I don’t know if the faint blue line 2 years ago or last week had been faulty tests (although a 5 day “lateness” both times would suggest otherwise), or chemical pregnancies, or real pregnancies that ended before they truly started – and I won’t know. But seeing those blue lines sparked hope and so the absence both times stung.

Because I’ve learned recently (through some therapy, through some reading of good books, through some intentional introspection, through some late night chats with good friends) that my tendency is to avoid – or stuff – these “negative emotions” to maintain the inner peace I value so much, I have been trying to at least give them a passing glance before sweeping them away with an easy smile, a shrug, and the words “I’m fine.” But it’s hard. It’s not comfortable – and admitting that this fine line caused a disturbance in my “peaceful” countenance is difficult for me. Which is why, when this same thing happened about 2 years ago, I told a few people in an off-hand way, but kept the sadness I felt down. Deep down. For the most part, I maintained my “peace.” Yesterday, I was listening to, “The Road Back to You” and heard some words that resonated deeply. He said, “what looks like peace, is just your desire to be unaffected by life.” Yikes.

My favorite Bible verse has always been, “I have learned to be content whatever the circumstances,” but how silly I’ve been in my understanding of Paul’s words to the Philippians. He wasn’t speaking about learning to be content when things are good and hopeful and joyful. He wasn’t talking about ignoring the not-so-pleasant aspects of life, or convincing himself that they did not bother him. He was saying that he’s learned to be content because he had experienced hope and heartache and had found the answer to true peace in God. Not the superficial peace of a calm, cool, collected demeanor, but “peace that passes all understanding” because God is with us. Peace that can be had in the midst of heartache and the midst of hope. Peace that is a tranquil state of a soul WHATEVER the circumstances. As a peace (little “p”) seeker and craver, this true Peace is what my soul needs.

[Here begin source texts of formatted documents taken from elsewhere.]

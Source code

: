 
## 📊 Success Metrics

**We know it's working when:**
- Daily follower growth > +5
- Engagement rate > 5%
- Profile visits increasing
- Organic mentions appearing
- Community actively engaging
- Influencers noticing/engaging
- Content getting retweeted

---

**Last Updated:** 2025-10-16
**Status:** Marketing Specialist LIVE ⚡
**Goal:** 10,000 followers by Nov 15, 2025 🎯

It’s what your soul needs as you allow yourself to hope and inevitably, sometimes end up on the side of heartache.

I know Jesus, but I am far from living in this Peace daily. I cling to my little “p” peace when the inner waters get rocky, (and truly by God’s grace, I haven’t yet experienced the tsunami like waves many of you have in this life) instead of riding the waves while clinging to the One who is Peace himself in the midst of the storm. It’s hard and uncomfortable for me, but I’m trying – I’m practicing – by texting friends the words, “You know, I’m kind of sad about this” that Wednesday, and by writing this post for all the world to read, to let go and let those messy trails of emotions leak out. Because by allowing them to leak out, I am allowing myself to admit that I do not have the peace needed for this life. I do not have the strength on my own in this life, much as I’d like to think I do. I have nothing in this life if I don’t have Jesus.

So, as you walk the fine, faint lines between Hope and Heartache – remember – in the midst of those blurred lines can come Healing from the one who offers us Peace that surpasses all understanding.